* _TO DO_
Below are lines of data; restate word for word those running from the line containing "my portfolio to" to the line containing "of some of them", inclusive, and no others.

* _DATA_
━━━━━━━━━━

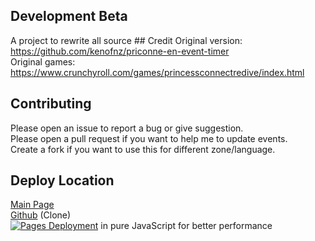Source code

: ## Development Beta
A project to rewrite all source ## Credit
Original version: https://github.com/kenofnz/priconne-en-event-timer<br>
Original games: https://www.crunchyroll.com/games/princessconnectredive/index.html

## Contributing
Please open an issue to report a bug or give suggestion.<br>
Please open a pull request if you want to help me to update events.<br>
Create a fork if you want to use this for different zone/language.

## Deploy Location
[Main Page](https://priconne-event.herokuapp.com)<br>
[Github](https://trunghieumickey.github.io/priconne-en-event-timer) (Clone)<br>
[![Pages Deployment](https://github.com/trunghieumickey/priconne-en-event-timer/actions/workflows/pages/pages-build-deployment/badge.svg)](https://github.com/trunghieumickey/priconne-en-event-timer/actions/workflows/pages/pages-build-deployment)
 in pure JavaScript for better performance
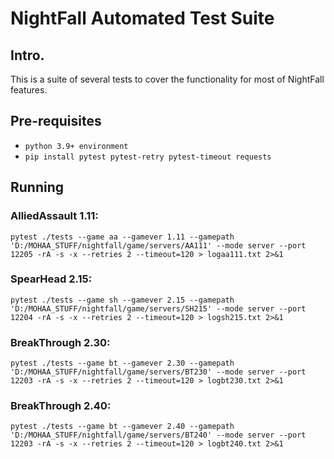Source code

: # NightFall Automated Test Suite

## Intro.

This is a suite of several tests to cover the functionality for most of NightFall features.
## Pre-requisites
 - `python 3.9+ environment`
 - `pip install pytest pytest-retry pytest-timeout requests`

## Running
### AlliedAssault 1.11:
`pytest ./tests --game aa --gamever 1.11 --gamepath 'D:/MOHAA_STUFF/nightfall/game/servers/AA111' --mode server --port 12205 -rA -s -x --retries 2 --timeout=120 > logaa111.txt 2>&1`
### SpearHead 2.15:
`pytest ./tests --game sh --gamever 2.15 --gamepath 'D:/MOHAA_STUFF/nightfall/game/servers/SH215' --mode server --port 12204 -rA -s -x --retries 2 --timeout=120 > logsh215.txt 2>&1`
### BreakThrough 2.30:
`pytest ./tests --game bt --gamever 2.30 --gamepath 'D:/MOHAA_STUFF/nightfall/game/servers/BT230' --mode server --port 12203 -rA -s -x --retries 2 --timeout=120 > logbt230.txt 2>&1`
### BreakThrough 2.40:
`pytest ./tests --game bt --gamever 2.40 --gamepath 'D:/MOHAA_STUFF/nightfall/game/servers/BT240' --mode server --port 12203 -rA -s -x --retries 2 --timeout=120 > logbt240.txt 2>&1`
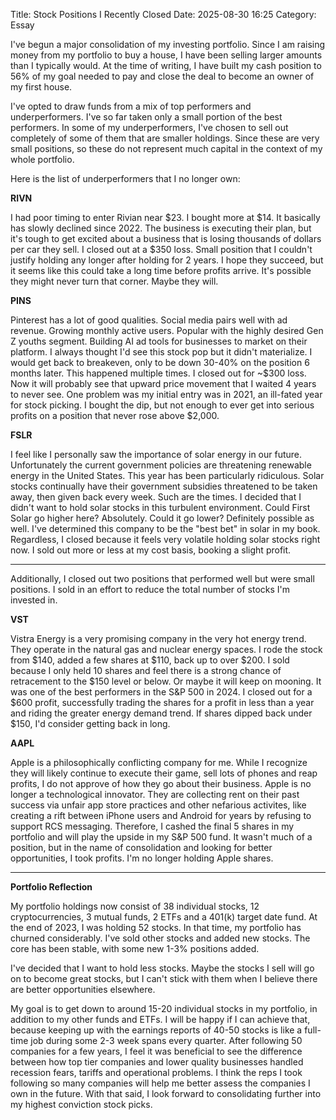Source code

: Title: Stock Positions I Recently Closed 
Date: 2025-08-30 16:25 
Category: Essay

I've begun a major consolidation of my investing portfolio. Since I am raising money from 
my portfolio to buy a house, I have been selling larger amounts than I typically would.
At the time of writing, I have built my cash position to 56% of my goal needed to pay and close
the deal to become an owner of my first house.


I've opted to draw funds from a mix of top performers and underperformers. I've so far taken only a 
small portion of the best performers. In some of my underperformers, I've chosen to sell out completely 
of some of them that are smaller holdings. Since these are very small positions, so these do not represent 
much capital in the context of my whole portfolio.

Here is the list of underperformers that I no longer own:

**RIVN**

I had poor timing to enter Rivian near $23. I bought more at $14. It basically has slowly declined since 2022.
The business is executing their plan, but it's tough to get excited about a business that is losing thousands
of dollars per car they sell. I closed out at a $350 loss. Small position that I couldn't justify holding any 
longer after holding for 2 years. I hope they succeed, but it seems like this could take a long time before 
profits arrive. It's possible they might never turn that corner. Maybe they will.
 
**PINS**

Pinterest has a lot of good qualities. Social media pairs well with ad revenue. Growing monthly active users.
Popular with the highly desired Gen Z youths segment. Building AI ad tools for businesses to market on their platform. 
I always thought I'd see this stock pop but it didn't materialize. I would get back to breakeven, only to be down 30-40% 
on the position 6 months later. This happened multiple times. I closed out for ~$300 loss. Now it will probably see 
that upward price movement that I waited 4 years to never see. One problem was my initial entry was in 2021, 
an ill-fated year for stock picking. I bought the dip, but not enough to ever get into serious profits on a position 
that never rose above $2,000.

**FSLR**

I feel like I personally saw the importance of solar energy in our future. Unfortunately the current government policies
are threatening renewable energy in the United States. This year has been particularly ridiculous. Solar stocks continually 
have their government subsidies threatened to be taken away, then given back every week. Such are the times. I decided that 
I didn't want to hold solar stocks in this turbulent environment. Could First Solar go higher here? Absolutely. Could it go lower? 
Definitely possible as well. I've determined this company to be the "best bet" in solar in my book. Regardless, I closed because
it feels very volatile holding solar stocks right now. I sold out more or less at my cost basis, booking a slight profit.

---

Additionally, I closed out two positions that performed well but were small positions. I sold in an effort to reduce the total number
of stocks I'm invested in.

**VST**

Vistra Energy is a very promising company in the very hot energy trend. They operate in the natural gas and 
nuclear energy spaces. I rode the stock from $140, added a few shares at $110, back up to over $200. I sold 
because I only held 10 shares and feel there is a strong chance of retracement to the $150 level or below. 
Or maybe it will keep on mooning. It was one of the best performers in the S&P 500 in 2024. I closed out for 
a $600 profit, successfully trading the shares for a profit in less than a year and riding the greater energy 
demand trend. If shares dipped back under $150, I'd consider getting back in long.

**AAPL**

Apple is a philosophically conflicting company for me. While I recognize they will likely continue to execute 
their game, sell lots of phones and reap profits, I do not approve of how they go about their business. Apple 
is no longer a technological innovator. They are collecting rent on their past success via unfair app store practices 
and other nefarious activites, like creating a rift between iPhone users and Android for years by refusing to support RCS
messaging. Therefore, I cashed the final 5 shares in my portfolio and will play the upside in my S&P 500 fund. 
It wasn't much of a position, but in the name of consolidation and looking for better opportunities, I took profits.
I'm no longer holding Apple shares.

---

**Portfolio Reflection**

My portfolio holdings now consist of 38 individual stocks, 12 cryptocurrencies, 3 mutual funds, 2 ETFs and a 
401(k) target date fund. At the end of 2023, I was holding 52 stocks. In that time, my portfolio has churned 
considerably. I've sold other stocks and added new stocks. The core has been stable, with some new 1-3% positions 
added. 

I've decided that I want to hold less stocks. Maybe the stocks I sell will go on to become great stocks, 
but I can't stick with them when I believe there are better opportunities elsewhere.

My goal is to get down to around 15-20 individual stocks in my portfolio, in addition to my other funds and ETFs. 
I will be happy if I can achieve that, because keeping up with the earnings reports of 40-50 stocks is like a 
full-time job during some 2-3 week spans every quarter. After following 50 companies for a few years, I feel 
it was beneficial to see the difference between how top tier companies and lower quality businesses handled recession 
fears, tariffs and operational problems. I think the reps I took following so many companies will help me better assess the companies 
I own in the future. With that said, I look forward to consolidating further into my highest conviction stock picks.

━━━━━━━━━━

* _ANSWER TO THE PROBLEM_
my portfolio to buy a house, I have been selling larger amounts than I typically would.
At the time of writing, I have built my cash position to 56% of my goal needed to pay and close
the deal to become an owner of my first house.


I've opted to draw funds from a mix of top performers and underperformers. I've so far taken only a 
small portion of the best performers. In some of my underperformers, I've chosen to sell out completely 
of some of them that are smaller holdings. Since these are very small positions, so these do not represent 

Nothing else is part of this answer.